### Exercise goal
Pictures excluded, reproduce exactly the lines below from the one with "# Contributing" through the one with "When it's appropriate", both included.

### Entries supplied
:::

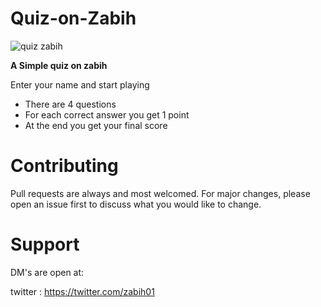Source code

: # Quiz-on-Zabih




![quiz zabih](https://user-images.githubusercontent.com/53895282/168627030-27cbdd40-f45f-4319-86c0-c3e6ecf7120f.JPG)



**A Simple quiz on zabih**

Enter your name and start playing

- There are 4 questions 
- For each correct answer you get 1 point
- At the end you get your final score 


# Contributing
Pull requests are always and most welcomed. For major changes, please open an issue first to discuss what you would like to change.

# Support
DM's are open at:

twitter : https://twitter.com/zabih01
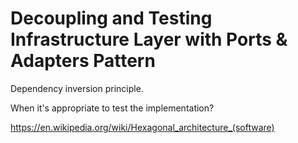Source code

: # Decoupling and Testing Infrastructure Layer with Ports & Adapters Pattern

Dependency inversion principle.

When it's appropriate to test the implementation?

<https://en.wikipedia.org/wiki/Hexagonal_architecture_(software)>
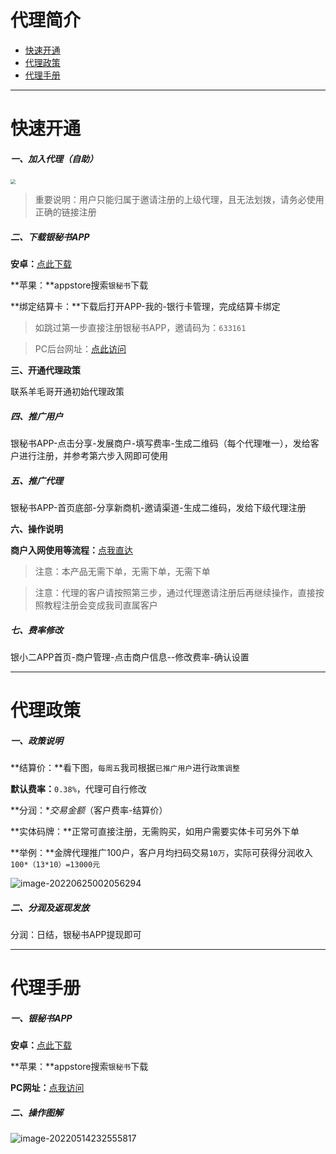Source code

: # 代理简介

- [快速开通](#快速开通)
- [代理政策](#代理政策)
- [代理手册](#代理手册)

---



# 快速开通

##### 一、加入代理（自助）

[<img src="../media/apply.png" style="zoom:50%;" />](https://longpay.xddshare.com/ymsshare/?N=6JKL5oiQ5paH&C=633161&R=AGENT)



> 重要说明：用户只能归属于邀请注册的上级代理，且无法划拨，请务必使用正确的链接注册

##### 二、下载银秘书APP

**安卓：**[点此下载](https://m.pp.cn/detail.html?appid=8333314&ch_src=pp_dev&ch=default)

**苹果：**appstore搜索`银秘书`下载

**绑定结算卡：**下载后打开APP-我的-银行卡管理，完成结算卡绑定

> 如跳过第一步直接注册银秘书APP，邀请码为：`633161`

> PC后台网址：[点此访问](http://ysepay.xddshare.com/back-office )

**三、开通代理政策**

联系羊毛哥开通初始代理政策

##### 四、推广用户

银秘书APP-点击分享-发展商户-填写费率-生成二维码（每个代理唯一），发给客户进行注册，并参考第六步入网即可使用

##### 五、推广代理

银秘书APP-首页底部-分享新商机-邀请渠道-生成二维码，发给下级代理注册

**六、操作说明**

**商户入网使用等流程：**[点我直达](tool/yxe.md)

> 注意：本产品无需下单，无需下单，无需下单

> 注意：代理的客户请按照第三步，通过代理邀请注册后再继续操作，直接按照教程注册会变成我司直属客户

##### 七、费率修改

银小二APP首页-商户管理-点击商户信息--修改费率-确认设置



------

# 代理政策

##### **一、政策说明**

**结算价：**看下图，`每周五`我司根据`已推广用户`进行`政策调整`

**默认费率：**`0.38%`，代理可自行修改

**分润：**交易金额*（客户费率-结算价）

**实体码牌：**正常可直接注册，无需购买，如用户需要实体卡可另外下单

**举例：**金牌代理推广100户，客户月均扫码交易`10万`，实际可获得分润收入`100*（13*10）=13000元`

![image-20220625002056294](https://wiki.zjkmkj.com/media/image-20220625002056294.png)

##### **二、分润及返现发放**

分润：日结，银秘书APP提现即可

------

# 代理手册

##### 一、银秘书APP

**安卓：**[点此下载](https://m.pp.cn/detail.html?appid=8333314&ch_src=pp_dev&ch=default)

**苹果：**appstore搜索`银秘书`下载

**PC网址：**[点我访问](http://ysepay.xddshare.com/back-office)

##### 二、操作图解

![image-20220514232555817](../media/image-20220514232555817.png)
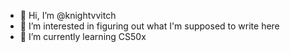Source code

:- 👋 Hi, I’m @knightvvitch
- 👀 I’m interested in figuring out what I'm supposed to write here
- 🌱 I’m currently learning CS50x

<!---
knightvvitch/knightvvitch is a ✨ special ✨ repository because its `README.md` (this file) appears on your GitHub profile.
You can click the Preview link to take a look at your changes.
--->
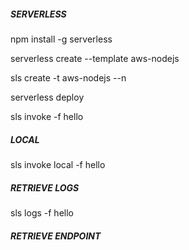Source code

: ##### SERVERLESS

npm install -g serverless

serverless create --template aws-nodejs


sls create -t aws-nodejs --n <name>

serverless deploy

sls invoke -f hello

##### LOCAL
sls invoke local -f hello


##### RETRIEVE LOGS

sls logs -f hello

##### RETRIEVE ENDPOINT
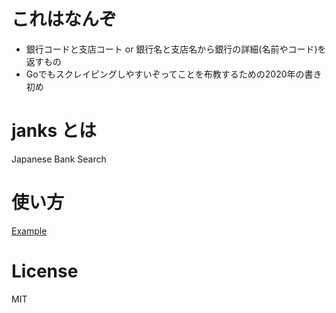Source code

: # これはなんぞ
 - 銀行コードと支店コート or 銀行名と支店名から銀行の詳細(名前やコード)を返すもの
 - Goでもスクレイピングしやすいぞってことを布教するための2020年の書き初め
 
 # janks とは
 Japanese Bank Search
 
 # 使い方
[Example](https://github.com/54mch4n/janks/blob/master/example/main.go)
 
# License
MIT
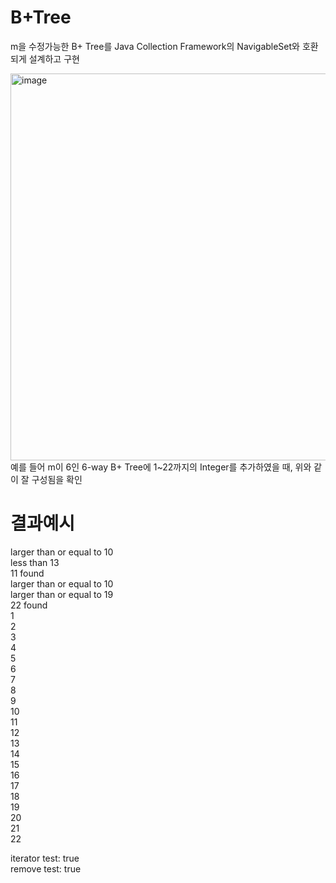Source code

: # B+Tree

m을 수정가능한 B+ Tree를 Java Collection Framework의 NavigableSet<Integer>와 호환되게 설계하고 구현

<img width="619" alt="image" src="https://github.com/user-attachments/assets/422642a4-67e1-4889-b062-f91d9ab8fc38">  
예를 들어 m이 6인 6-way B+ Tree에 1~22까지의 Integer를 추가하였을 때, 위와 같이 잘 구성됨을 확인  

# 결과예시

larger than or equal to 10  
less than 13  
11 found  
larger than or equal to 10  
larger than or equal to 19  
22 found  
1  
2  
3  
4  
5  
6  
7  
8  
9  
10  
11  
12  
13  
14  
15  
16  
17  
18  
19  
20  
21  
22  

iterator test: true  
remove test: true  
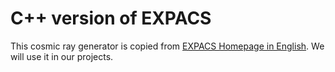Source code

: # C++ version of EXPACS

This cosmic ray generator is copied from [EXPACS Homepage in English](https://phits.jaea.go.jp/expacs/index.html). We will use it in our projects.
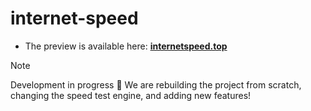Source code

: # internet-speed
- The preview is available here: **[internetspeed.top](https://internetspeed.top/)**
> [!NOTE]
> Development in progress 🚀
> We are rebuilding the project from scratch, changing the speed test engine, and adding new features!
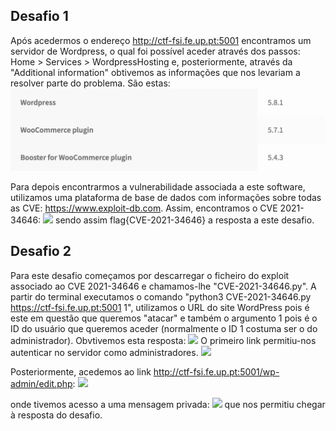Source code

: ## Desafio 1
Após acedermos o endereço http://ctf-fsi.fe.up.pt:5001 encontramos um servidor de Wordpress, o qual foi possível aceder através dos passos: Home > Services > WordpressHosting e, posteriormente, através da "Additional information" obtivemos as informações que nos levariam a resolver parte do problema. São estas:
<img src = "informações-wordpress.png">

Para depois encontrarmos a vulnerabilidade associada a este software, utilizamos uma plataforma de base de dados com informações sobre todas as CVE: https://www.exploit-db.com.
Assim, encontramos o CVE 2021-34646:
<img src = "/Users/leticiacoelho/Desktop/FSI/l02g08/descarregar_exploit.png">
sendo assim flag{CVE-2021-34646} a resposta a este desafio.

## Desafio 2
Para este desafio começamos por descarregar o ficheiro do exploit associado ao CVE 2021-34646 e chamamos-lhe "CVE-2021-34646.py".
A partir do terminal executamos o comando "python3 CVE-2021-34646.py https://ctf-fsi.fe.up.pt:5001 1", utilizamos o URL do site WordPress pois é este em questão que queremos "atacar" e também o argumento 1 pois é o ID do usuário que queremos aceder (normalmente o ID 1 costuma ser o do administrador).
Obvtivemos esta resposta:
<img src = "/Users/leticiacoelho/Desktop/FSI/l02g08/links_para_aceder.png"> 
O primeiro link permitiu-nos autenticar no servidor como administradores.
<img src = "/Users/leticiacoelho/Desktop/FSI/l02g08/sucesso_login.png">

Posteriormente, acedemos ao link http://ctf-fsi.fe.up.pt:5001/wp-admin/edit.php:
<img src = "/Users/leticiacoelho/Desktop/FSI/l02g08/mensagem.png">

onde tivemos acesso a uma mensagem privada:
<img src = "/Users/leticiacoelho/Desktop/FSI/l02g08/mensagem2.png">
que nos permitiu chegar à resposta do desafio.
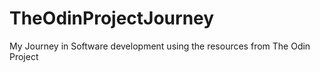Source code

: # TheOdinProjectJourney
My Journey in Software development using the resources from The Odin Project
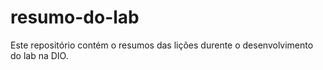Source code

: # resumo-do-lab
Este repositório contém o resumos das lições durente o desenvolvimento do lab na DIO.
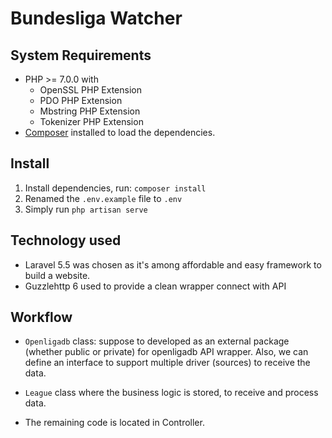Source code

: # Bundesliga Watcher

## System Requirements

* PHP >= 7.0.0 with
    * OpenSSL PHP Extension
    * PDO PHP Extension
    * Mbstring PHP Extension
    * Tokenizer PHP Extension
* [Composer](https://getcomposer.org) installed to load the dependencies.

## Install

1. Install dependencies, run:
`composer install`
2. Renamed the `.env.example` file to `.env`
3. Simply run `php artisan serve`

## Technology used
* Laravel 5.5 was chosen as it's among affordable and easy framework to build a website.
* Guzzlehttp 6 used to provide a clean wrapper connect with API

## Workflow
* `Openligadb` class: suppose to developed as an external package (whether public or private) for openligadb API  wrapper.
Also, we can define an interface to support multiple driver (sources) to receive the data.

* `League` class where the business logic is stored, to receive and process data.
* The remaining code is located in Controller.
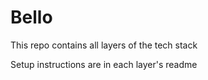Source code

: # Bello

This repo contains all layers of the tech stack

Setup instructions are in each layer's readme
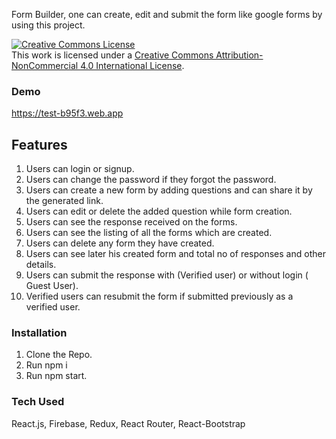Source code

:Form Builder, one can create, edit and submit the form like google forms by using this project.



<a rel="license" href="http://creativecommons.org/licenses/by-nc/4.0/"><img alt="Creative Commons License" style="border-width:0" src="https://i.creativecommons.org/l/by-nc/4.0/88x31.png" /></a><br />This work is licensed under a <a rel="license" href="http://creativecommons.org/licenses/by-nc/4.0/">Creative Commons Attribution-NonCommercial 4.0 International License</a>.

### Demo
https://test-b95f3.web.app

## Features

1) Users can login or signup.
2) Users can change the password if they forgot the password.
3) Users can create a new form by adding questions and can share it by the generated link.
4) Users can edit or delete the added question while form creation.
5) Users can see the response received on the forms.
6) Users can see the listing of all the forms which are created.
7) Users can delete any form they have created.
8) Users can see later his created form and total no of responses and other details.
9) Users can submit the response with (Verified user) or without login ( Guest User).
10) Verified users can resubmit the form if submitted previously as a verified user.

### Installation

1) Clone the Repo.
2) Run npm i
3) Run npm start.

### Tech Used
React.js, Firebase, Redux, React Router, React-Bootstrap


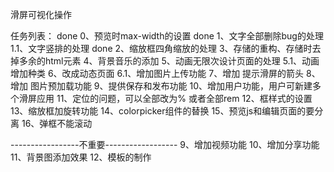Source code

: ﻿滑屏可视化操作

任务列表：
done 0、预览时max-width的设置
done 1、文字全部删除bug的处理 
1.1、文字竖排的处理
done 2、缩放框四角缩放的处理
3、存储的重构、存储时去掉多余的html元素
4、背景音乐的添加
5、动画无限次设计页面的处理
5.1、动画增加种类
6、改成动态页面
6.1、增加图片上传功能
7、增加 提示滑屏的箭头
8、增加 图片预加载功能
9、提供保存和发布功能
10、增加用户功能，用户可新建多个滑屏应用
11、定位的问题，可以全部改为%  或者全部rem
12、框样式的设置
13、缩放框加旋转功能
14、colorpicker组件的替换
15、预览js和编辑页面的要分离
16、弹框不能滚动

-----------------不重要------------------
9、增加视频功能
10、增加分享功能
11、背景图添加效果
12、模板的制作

:::

### Answer to this problem
# Contributing
Pull requests are always and most welcomed. For major changes, please open an issue first to discuss what you would like to change.

# Support
DM's are open at:

twitter : https://twitter.com/zabih01
Source code

: # Decoupling and Testing Infrastructure Layer with Ports & Adapters Pattern

Dependency inversion principle.

When it's appropriate to test the implementation?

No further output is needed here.